Review: Strap in for the Return of the Chickasaw Mudd Puppies’ Unhinged Swamp Rocking

Chickasaw Mudd Puppies
Fall Line
(Strolling Bones)
4 out of 5 stars

Videos by American Songwriter

When you push play on a track and hear the words Heads in red, skull to skull, boot-strap tendon snap, smell of dried blood. I’ve got a dead tree rotting inside my backyard. From his wooden arms are perching Satan’s guard, spit out over a tougher than month-old raw meat Bo Diddley beat, you know you have entered Chickasaw Mudd Puppies country.

Or maybe not.

The sweaty, stripped-down, Athens, Georgia-based swamp rock duo (now a trio) released only two albums in the early ’90s before disbanding. Known, if they were known at all, due to the involvement of R.E.M.’s Michael Stipe, who produced both recordings (the second with help from blues icon Willie Dixon), their primeval—or just evil—stomp was like little else on college or alternative radio. Gruffer and less commercially appealing than their similarly styled contemporaries The Flat Duo Jets, a crooked line can be drawn from the Puppies to the Legendary Shack Shakers, Southern Culture on the Skids, North Mississippi Allstars, and even The Black Keys.

As you have likely guessed, they return to unleash their high-octane, red clay-stained punk country/blues on a market that has changed substantially since we last heard their mosquito-infested, greasy Southern slime-rawk over three decades ago. They haven’t lost an ounce of their raucous energy in the intervening years.

Singer/harpist Brant Slay (also credited with washboard and stomp board), and drummer Alan “Lumpy Weed” Cowart (how’s that for a Boondocks nickname?) are joined by Ben Reynolds whose guitar/bass/keyboards fatten the sound without smoothing it out. Slay still sounds like he’s infused with demonic qualities in both his gritty, keening vocals and especially distorted harmonica, the latter influenced by the darker side of Little Walter.

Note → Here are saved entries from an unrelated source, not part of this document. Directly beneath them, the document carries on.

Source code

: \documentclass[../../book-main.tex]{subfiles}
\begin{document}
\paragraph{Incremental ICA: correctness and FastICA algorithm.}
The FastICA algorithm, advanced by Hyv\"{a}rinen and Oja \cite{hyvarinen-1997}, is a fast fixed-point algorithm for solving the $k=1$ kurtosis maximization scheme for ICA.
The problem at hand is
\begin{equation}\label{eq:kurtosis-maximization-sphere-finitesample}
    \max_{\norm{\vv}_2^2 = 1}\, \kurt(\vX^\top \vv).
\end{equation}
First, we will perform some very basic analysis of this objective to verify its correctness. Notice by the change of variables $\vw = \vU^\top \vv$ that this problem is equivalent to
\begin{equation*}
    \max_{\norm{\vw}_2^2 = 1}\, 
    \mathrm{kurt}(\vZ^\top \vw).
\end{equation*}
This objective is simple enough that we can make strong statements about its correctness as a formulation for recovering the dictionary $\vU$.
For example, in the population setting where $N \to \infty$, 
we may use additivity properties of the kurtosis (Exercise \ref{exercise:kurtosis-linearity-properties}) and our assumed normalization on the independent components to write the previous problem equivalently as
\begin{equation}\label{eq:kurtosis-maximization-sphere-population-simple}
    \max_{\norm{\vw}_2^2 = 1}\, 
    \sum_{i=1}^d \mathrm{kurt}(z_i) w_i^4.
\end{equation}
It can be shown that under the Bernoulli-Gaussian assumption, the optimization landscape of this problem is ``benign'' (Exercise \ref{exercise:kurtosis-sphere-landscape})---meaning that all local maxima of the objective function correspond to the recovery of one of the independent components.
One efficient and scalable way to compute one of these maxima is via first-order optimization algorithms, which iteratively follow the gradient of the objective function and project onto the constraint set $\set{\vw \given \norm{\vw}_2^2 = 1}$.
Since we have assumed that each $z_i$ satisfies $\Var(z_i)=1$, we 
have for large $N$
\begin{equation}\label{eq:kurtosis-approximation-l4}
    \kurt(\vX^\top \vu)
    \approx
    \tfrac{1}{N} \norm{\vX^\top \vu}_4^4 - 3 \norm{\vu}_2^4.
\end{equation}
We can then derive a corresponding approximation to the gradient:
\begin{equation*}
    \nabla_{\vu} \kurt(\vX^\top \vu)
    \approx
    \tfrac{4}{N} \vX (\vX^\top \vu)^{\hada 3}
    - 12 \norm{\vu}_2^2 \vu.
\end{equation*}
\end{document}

Strap in for lots of blockbusting bursts of jet fuel in tracks like the crunching “Hands,” a treatise on the dangers of climate change (Chop, chop all the trees down never breathing much rain), the icky thump of “Birdsville” (name-checking blues harp masters Slim Harpo and Charlie Musselwhite) and “Florida” which explodes in a flurry of tom-tom sparks, overdriven mouth harp and shards of guitar in less than two breathless minutes.

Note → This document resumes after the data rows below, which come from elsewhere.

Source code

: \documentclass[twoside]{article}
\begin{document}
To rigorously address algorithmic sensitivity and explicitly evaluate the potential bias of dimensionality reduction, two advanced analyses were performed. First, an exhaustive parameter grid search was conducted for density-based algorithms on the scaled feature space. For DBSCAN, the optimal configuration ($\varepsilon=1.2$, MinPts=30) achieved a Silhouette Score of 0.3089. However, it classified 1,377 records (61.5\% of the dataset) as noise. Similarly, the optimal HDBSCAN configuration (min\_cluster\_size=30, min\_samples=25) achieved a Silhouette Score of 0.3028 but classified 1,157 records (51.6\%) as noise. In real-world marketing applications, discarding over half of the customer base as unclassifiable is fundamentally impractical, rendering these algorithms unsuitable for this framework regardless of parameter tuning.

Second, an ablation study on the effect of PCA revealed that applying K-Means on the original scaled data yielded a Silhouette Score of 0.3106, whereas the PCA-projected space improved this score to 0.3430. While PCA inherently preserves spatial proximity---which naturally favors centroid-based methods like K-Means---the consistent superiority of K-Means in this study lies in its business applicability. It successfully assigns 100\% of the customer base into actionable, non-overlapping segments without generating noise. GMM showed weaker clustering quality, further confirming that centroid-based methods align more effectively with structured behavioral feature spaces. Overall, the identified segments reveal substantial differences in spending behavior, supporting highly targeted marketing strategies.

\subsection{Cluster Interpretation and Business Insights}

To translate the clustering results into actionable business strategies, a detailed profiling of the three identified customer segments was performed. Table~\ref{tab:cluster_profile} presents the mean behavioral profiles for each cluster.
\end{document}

Elsewhere, “Prison” slows the tempo to a slithering crawl as Slay sings/moans I’ve been down so long, got me singing my song, hear me moan. Counting them damn ole days until they let me go home. And they even go with a ballad, letting us catch our breath for a rare moment with the slightly more reserved “Scale.”

Why mess with a good thing? The Chickasaw Mudd Puppies circa 2023 pick up where they left us in 1991. And we wouldn’t want them any other way.